* _YOUR GOAL_:
Every line of the listing that follows must be written out unchanged.

---+---

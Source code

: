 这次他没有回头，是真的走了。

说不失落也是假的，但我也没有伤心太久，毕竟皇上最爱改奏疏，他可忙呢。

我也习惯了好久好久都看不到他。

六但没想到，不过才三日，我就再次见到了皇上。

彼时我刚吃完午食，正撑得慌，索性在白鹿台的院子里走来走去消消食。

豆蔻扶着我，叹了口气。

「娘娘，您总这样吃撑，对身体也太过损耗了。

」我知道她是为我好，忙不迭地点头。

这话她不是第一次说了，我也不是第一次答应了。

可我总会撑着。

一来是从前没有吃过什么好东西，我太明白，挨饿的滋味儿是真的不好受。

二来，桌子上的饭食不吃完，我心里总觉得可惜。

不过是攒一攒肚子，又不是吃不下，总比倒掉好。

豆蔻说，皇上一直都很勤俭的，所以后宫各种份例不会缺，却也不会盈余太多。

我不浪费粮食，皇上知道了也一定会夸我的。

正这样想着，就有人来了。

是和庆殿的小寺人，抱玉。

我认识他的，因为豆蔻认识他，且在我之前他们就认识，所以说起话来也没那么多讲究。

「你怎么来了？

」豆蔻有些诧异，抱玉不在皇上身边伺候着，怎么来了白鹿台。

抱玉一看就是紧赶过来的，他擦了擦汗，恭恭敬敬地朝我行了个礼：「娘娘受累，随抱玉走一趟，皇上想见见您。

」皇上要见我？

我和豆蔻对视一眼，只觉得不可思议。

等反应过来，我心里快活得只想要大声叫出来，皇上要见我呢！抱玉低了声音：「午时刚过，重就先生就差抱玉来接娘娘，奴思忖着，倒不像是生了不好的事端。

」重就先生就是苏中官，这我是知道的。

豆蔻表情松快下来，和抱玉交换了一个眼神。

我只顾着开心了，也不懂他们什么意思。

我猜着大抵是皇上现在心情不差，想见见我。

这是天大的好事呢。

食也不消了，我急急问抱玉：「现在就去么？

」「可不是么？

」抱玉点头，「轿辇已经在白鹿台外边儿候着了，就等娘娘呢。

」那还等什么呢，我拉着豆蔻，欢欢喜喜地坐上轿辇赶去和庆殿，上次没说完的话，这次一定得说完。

---+---

* _SOLVED PROBLEM_:
Source code

: 这次他没有回头，是真的走了。

说不失落也是假的，但我也没有伤心太久，毕竟皇上最爱改奏疏，他可忙呢。

我也习惯了好久好久都看不到他。

六但没想到，不过才三日，我就再次见到了皇上。

彼时我刚吃完午食，正撑得慌，索性在白鹿台的院子里走来走去消消食。

豆蔻扶着我，叹了口气。

「娘娘，您总这样吃撑，对身体也太过损耗了。

」我知道她是为我好，忙不迭地点头。

这话她不是第一次说了，我也不是第一次答应了。

可我总会撑着。

一来是从前没有吃过什么好东西，我太明白，挨饿的滋味儿是真的不好受。

二来，桌子上的饭食不吃完，我心里总觉得可惜。

不过是攒一攒肚子，又不是吃不下，总比倒掉好。

豆蔻说，皇上一直都很勤俭的，所以后宫各种份例不会缺，却也不会盈余太多。

我不浪费粮食，皇上知道了也一定会夸我的。

正这样想着，就有人来了。

是和庆殿的小寺人，抱玉。

我认识他的，因为豆蔻认识他，且在我之前他们就认识，所以说起话来也没那么多讲究。

「你怎么来了？

」豆蔻有些诧异，抱玉不在皇上身边伺候着，怎么来了白鹿台。

抱玉一看就是紧赶过来的，他擦了擦汗，恭恭敬敬地朝我行了个礼：「娘娘受累，随抱玉走一趟，皇上想见见您。

」皇上要见我？

我和豆蔻对视一眼，只觉得不可思议。

等反应过来，我心里快活得只想要大声叫出来，皇上要见我呢！抱玉低了声音：「午时刚过，重就先生就差抱玉来接娘娘，奴思忖着，倒不像是生了不好的事端。

」重就先生就是苏中官，这我是知道的。

豆蔻表情松快下来，和抱玉交换了一个眼神。

我只顾着开心了，也不懂他们什么意思。

我猜着大抵是皇上现在心情不差，想见见我。

这是天大的好事呢。

食也不消了，我急急问抱玉：「现在就去么？

」「可不是么？

」抱玉点头，「轿辇已经在白鹿台外边儿候着了，就等娘娘呢。

」那还等什么呢，我拉着豆蔻，欢欢喜喜地坐上轿辇赶去和庆殿，上次没说完的话，这次一定得说完。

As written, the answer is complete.